Performance of the Supplier’s Services.
- The Supplier shall use reasonable endeavours to provide the Supplier’s Services.
Time shall not be of the essence:
- for any times for when the Supplier’s Services are to be performed, whether given or agreed to by the Supplier; or
- for the length of time that any of the Supplier’s Services are to take, whether specified in the Specification Document or otherwise; or
- for such other date as agreed by the Parties.
- The Supplier is not a financial analyst, investment broker or financial advisor. The information on and access to the Site is provided for information purposes only such information is not intended to be and does not constitute financial advice or any other advice.
- The Supplier is not responsible for any decision, whether it be an investment decision or otherwise, that the Client makes as a result of its access to the Site or at all and the Client must take independent financial advice regarding any investment decision that the Client makes.

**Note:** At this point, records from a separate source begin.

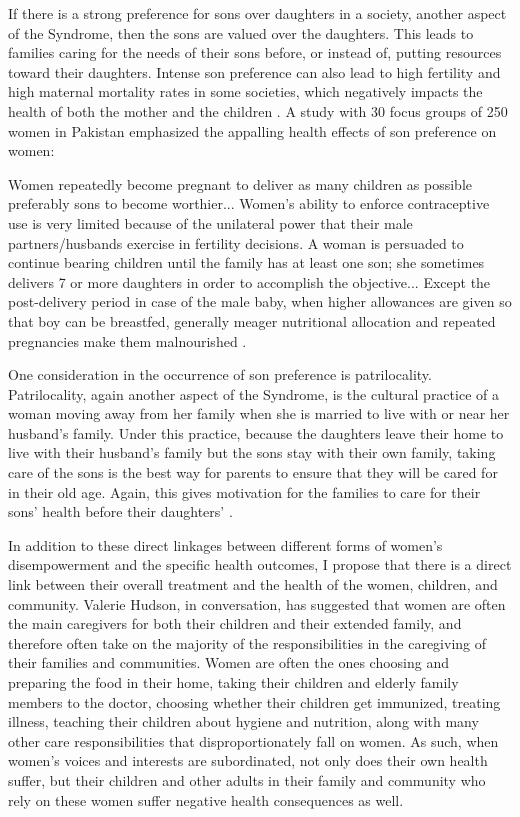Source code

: If there is a strong preference for sons over daughters in a society, another aspect of the Syndrome, then the sons are valued over the daughters. This leads to families caring for the needs of their sons before, or instead of, putting resources toward their daughters. Intense son preference can also lead to high fertility and high maternal mortality rates in some societies, which negatively impacts the health of both the mother and the children \citep{AfghanWomen}. A study with 30 focus groups of 250 women in Pakistan emphasized the appalling health effects of son preference on women: 

\singlespace
Women repeatedly become pregnant to deliver as many children as possible preferably sons to become worthier... Women’s ability to enforce contraceptive use is very limited because of the unilateral power that their male partners/husbands exercise in fertility decisions. A woman is persuaded to continue bearing children until the family has at least one son; she sometimes delivers 7 or more daughters in order to accomplish the objective... Except the post-delivery period in case of the male baby, when higher allowances are given so that boy can be breastfed, generally meager nutritional allocation and repeated pregnancies make them malnourished \citep{Rizvi}.

\doublespace
One consideration in the occurrence of son preference is patrilocality. Patrilocality, again another aspect of the Syndrome, is the cultural practice of a woman moving away from her family when she is married to live with or near her husband's family. Under this practice, because the daughters leave their home to live with their husband's family but the sons stay with their own family, taking care of the sons is the best way for parents to ensure that they will be cared for in their old age. Again, this gives motivation for the families to care for their sons' health before their daughters' \citep{DasGupta}. 

In addition to these direct linkages between different forms of women's disempowerment and the specific health outcomes, I propose that there is a direct link between their overall treatment and the health of the women, children, and community. Valerie Hudson, in conversation, has suggested that women are often the main caregivers for both their children and their extended family, and therefore often take on the majority of the responsibilities in the caregiving of their families and communities. Women are often the ones choosing and preparing the food in their home, taking their children and elderly family members to the doctor, choosing whether their children get immunized, treating illness, teaching their children about hygiene and nutrition, along with many other care responsibilities that disproportionately fall on women. As such, when women's voices and interests are subordinated, not only does their own health suffer, but their children and other adults in their family and community who rely on these women suffer negative health consequences as well.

- The Supplier grants the Client a non-exclusive, non-transferable right to access and use the Site during the Term.
- Any log-in ID and password which is given to the Client by the Supplier may not be transferred, assigned or otherwise loaned (temporarily or otherwise) in any manner whatsoever.
Fee and payment
- In consideration of the Supplier’s Services to be provided by the Supplier to the Client, the Client shall pay the Fee to the Supplier in full and in arrears on or before the 1st day of the month following the start of the subscription.

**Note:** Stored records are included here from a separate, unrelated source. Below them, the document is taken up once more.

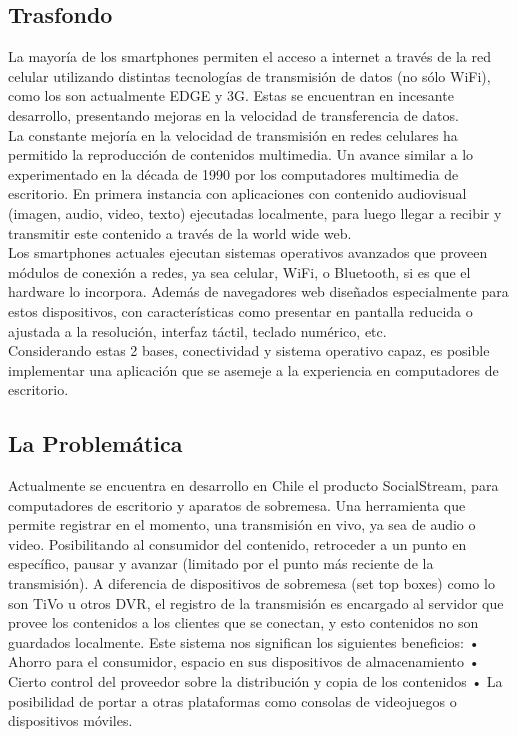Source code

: \subsection{Trasfondo}

La mayoría de los smartphones permiten el acceso a internet a través de la red celular utilizando distintas tecnologías de transmisión de datos (no sólo WiFi), como los son actualmente EDGE y 3G. Estas se encuentran en incesante desarrollo, presentando mejoras en la velocidad de transferencia de datos.\\

La constante mejoría en la velocidad de transmisión en redes celulares ha permitido la reproducción de contenidos multimedia. Un avance similar a lo experimentado en la década de 1990 por los computadores multimedia de escritorio. En primera instancia con aplicaciones con contenido audiovisual (imagen, audio, video, texto) ejecutadas localmente, para luego llegar a recibir y transmitir este contenido a través de la world wide web.\\

Los smartphones actuales ejecutan sistemas operativos avanzados que proveen módulos de conexión  a redes, ya sea celular, WiFi, o Bluetooth, si es que el hardware lo incorpora. Además de navegadores web diseñados especialmente para estos dispositivos, con características como presentar en pantalla reducida o ajustada a la resolución, interfaz táctil, teclado numérico, etc.\\

Considerando estas 2 bases, conectividad y sistema operativo capaz, es posible implementar una aplicación que se asemeje a la experiencia en computadores de escritorio.\\


\subsection{La Problemática}
Actualmente se encuentra en desarrollo en Chile el producto SocialStream, para computadores de escritorio y aparatos de sobremesa. 
Una herramienta que permite registrar en el momento, una transmisión en vivo, ya sea de audio o video. Posibilitando al consumidor del contenido, retroceder a un punto en específico, pausar  y avanzar (limitado por el punto más reciente de la transmisión). 
A diferencia de dispositivos de sobremesa (set top boxes) como lo son TiVo u otros DVR, el registro de la transmisión es encargado al servidor que provee los contenidos a los clientes que se conectan, y esto contenidos no son guardados localmente.
Este sistema nos significan los siguientes beneficios: 
•	Ahorro para el consumidor, espacio en sus dispositivos de almacenamiento
•	Cierto control del proveedor sobre la distribución  y copia de los contenidos
•	La posibilidad de portar a otras plataformas como consolas de videojuegos o dispositivos móviles.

- All amounts stated are exclusive of VAT and/or any other applicable taxes or levy, which shall be charged in addition at the rate in force at the date any payment is required from the Client.
- If payment of the Fee is not received by any due date, the Supplier shall be entitled (without prejudice to any other right or remedy):
- to charge interest on the outstanding amount at the rate of 4% per annum above the base lending rate of Barclays Bank plc, accruing daily; or
- to downgrade the Supplier Service to any level that the Supplier may at its absolute discretion choose.

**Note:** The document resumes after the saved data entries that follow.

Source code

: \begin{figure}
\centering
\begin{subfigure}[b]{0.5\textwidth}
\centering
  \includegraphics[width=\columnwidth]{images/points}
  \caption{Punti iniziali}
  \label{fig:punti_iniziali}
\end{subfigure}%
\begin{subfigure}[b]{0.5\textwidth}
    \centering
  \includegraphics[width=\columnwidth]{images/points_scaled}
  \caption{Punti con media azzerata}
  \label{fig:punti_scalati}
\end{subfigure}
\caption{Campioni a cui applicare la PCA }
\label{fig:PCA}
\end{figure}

- to require that the Client make a payment in advance of any Services or part of the Supplier’s Services not yet supplied;
- to not provide any further Supplier’s Services or part of the Supplier’s Services; or
- to not provide any Reports or part of any Report due on completion of the Supplier’s Services (until such payment is made)
- to make public any strategies and backtests developed by the Client.
The Client’s obligations
The Client acknowledges and agrees that for the Supplier to be able to provide the Supplier’s Services the Client shall:
- co-operate with the Supplier as the Supplier reasonably requires;
- provide to the Supplier such information and documentation as the Supplier reasonably requires;
- The Client acknowledges and agrees that the Site contains or provides access to information, software, advertising and financial market information, including but not limited to, design, text, graphics, audio, video clips, images, links, financial analysis and research, other financial market data, and other material (collectively, the "Content") that may be protected by copyright, trademark or other proprietary rights of the Supplier or third parties. All Content on the Site is copyrighted as a collective work of the Supplier pursuant to applicable copyright law. Unless otherwise indicated, the product and service names used in connection with the Site are trademarks or registered trademarks of the Supplier.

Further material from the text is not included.